Hawaiite is a volcanic rock that resembles basalt. It is generally somewhat lighter gray in color than basalt which usually is either black or dark gray. Hawaiite often contains olivine phenocrysts.

Hawaiite from Hawaii (Mauna Kea lava flow in NW part of the island few kilometers from Hapuna Bay). Width of the sample is 12 cm.

This rock type was originally defined by an American geologist Joseph Iddings in 1913 as an olivine basalt with andesine as the normative plagioclase1. This definition makes it different from ordinary basalt which has more calcic plagioclase in its composition. Sodic plagioclase tends to be lighter in color which explains why it is also lighter in color.

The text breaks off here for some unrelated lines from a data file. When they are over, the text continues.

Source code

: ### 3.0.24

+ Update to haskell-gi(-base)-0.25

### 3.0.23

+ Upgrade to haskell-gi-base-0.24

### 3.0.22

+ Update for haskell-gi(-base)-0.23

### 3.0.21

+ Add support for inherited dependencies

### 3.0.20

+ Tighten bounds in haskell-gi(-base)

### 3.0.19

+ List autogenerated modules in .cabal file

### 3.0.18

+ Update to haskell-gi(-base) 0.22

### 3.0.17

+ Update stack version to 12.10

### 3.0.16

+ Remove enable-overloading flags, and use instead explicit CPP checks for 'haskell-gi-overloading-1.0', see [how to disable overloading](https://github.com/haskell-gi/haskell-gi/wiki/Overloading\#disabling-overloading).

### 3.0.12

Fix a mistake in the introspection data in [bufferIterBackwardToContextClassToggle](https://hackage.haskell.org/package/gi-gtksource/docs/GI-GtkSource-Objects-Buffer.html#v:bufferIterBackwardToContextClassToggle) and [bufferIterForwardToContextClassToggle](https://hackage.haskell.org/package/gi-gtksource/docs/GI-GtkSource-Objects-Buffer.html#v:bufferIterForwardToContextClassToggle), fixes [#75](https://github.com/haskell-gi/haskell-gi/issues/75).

Modern definition of this rock type is based on the chemical composition as is the case with most other volcanic rock types. It is a sodic trachybasalt with Na2O – 2.0 ≥ K2O2. This definition may be somewhat cumbersome and alienating to many but it makes it possible to define the rock type precisely and unequivocally. However, in my experience, this term is relatively rarely used. “Trachybasalt” is preferred although it also seems to find use in scientific papers only.

The term “hawaiite” is obviously from Hawaii and the samples below are also from the Big Island of Hawai’i. These samples of the rock type shown below are from its type locality. Hawaiite in Hawaii typically erupts during late-stage volcanic activity3 which is fairly typical. Late-stage volcanic activity tends to be more alkaline (magma contains more sodium and potassium) not only in Hawaii but in other hot spot volcanic islands as well. Typical example of alkaline volcanism can be found in the Canary Islands.

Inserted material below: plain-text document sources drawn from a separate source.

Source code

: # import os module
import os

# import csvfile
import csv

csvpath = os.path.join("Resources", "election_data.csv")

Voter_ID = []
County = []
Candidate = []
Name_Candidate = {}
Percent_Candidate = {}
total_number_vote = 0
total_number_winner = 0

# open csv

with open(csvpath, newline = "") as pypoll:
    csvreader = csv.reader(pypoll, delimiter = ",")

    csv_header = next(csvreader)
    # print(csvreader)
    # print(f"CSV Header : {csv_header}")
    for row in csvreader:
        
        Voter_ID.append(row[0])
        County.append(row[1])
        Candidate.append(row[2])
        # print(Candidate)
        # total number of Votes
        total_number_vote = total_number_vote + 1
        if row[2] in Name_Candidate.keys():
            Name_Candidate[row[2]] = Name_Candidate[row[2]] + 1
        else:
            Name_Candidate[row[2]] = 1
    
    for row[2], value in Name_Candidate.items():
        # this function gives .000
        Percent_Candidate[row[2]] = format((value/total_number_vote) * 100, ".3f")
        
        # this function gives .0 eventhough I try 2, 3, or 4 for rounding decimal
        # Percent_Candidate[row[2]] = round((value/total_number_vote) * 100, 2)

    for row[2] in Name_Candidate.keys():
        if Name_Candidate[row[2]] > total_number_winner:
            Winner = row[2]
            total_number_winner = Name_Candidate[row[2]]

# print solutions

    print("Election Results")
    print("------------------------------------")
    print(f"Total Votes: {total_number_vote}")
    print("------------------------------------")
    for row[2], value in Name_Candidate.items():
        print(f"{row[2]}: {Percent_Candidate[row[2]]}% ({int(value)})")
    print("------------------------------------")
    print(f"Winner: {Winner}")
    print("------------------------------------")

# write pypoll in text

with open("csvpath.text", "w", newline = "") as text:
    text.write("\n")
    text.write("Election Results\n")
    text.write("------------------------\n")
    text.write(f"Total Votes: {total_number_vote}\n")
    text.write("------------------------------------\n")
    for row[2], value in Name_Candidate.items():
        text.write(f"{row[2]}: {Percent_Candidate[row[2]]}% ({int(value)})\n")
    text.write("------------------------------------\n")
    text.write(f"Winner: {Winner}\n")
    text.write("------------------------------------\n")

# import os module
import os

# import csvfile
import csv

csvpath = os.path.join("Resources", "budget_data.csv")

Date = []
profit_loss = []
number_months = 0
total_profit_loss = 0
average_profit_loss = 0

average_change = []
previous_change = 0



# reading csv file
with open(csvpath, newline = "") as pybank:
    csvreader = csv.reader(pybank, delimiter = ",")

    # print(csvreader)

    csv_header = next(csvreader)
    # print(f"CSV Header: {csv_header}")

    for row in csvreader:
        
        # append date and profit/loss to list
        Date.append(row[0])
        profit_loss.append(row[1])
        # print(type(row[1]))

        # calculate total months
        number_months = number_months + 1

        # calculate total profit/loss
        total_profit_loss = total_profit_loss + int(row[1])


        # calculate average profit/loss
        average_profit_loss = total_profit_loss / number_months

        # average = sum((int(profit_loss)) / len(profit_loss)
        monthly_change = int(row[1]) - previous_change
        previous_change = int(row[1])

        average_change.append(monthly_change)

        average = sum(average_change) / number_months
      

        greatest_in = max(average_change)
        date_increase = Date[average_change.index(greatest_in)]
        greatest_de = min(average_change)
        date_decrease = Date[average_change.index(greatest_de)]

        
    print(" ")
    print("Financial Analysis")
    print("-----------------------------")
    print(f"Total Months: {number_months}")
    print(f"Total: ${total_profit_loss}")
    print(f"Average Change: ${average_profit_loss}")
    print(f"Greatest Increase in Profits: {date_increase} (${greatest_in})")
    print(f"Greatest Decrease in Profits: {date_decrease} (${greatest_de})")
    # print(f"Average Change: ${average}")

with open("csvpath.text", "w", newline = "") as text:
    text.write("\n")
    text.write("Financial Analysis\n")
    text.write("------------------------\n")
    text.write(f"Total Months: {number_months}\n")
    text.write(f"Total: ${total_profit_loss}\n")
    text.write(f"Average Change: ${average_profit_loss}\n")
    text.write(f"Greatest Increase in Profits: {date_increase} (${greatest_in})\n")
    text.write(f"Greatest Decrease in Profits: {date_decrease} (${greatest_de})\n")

Classification of volcanic rocks based on TAS diagram. Trachybasalt field annotated in yellow. Hawaiite is a sodic trachybasalt. Trachybasalts that are not hawaiite have no specific names. They are simply potassic trachybasalts.

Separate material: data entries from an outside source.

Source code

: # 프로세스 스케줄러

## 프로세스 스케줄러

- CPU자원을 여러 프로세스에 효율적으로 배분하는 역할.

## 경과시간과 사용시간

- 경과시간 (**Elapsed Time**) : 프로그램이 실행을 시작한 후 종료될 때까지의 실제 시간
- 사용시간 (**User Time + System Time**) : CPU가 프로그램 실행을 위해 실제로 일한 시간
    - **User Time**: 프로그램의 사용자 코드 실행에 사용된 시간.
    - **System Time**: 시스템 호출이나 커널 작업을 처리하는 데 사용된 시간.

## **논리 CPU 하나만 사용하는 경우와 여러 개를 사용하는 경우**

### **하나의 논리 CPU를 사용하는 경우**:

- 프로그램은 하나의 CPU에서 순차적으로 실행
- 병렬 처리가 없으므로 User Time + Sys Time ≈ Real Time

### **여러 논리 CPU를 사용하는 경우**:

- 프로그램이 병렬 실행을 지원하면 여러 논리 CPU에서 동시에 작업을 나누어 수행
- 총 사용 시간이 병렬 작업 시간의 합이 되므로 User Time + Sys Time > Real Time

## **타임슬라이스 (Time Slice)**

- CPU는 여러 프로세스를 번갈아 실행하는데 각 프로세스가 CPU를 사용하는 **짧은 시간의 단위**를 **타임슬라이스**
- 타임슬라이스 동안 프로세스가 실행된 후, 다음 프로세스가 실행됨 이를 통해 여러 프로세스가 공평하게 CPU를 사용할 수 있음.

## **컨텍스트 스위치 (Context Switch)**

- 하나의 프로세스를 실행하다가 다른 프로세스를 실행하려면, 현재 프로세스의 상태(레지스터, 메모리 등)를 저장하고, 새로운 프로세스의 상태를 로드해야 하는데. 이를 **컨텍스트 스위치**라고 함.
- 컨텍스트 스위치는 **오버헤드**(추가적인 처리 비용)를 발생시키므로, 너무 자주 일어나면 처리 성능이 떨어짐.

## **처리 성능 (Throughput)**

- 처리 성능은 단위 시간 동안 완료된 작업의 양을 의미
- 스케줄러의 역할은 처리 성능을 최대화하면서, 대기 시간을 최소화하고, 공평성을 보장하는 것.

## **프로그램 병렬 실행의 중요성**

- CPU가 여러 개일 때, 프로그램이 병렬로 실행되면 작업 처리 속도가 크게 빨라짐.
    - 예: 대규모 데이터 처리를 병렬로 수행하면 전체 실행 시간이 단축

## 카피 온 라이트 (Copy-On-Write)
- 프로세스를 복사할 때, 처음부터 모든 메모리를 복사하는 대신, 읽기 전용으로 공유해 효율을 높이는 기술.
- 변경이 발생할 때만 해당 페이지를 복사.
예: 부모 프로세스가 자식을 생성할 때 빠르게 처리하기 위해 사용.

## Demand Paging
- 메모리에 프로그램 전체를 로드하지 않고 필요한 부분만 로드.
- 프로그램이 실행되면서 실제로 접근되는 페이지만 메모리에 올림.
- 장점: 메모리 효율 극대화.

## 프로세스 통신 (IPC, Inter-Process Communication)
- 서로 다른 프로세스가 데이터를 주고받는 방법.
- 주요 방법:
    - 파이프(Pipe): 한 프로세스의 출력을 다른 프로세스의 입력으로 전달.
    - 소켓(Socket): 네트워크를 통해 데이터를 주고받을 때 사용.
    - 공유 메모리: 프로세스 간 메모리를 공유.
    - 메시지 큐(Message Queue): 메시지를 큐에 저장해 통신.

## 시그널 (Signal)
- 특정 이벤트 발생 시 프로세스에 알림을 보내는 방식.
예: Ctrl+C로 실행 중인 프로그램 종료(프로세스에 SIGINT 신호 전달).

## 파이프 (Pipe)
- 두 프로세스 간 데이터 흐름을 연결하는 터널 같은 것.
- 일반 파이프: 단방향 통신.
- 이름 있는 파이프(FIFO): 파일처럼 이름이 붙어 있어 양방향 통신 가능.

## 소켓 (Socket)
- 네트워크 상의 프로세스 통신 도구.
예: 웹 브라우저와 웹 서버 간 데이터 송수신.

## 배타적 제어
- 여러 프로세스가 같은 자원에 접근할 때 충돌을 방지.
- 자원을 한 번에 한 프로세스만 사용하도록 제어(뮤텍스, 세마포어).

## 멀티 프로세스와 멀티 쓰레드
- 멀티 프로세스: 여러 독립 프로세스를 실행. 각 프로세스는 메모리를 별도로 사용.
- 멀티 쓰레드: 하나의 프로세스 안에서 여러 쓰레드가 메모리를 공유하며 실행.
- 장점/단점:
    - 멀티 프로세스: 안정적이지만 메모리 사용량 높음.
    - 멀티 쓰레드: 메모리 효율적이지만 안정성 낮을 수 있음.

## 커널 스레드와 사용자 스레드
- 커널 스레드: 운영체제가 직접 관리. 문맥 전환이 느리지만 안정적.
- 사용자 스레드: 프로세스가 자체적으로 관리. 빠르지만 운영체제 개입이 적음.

A sample (10 cm across) resting on Hawaiian soil. Green mineral is olivine.


1. Jackson, J. A. (1997). Glossary of Geology, 4th Edition. American Geological Institute.
2. Le Maitre, R. W. (2005). Igneous Rocks: A Classification and Glossary of Terms: Recommendations of the International Union of Geological Sciences Subcommission on the Systematics of Igneous Rocks, 2nd Edition. Cambridge University Press.
3. Hazlett, R. W. & Hyndman, D. W. (1996). Roadside Geology of Hawai’i. Mountain Press Publishing Company.